§ Data to process:

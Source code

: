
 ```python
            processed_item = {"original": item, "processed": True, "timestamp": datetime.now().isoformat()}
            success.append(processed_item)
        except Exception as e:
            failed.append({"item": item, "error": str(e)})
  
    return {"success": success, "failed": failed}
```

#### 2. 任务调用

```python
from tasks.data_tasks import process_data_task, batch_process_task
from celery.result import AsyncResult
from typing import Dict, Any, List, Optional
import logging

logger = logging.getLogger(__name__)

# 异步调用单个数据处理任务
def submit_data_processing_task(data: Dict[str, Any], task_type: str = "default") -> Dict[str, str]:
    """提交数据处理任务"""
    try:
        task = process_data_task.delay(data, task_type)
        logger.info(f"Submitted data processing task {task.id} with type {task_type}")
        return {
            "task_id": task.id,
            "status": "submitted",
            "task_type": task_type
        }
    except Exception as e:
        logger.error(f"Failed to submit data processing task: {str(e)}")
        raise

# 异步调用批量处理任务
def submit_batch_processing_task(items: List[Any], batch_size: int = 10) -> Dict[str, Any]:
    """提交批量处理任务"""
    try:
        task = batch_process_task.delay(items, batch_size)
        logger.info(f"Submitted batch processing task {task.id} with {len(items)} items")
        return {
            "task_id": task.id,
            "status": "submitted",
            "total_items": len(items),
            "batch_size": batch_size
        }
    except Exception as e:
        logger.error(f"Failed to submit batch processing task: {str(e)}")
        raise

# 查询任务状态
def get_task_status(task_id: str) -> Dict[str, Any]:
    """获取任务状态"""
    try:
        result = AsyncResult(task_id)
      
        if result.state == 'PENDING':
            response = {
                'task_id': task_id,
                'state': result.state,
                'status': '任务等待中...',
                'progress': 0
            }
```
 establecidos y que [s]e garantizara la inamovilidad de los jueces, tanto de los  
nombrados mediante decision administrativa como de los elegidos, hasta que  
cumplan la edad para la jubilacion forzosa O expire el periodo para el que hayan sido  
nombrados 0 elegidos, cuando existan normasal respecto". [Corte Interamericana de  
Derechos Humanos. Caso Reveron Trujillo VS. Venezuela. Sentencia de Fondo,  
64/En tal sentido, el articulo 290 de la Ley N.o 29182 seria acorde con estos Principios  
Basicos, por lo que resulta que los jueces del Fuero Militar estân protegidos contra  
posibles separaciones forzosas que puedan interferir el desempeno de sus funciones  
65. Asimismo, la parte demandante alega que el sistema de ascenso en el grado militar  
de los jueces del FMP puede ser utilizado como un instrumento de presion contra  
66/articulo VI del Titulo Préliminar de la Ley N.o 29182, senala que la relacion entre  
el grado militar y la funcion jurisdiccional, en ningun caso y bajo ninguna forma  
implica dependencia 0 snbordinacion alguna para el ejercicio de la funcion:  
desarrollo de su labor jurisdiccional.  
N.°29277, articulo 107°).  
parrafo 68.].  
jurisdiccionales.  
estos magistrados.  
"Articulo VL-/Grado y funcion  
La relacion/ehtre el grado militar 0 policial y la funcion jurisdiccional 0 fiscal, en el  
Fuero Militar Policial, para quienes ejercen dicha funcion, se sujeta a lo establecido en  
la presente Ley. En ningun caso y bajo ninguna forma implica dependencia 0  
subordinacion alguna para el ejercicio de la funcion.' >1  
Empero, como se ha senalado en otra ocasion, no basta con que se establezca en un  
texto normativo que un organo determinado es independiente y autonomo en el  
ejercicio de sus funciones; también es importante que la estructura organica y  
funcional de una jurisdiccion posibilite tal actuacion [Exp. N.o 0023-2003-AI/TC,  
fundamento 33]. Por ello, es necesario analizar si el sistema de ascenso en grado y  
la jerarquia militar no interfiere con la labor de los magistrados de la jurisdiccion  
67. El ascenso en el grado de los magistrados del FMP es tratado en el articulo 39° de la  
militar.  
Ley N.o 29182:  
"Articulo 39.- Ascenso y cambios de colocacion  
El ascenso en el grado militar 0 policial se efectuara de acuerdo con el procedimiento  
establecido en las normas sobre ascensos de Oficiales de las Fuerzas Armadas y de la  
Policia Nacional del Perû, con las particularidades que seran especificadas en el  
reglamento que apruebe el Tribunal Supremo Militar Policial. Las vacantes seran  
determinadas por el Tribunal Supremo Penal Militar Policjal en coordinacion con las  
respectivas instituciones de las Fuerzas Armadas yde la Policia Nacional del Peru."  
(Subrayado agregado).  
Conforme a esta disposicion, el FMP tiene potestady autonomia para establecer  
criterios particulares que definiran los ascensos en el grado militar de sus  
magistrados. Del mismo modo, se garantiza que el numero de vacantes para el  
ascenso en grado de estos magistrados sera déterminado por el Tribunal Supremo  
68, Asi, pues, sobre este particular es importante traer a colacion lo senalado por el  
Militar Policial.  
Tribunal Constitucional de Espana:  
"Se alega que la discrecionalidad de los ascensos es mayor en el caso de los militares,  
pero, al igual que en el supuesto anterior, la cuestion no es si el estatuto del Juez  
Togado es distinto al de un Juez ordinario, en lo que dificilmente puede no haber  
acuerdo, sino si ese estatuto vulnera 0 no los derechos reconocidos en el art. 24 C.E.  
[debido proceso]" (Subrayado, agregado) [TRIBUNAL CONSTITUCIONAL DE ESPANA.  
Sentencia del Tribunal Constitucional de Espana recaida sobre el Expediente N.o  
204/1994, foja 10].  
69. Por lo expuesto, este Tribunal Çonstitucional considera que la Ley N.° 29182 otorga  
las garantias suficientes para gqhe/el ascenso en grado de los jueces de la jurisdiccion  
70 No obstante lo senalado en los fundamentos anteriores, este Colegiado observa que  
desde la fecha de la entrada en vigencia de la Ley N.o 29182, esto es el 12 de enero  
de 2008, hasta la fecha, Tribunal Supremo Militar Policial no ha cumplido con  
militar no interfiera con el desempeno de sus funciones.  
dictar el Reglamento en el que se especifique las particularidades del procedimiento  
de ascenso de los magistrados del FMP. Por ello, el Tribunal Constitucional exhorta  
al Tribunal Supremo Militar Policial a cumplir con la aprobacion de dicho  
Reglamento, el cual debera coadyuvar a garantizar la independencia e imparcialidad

§ Activity: Return only those lines of the records that contain the string "ningun".

§ Solution:
el grado militar y la funcion jurisdiccional, en ningun caso y bajo ninguna forma  
la presente Ley. En ningun caso y bajo ninguna forma implica dependencia 0  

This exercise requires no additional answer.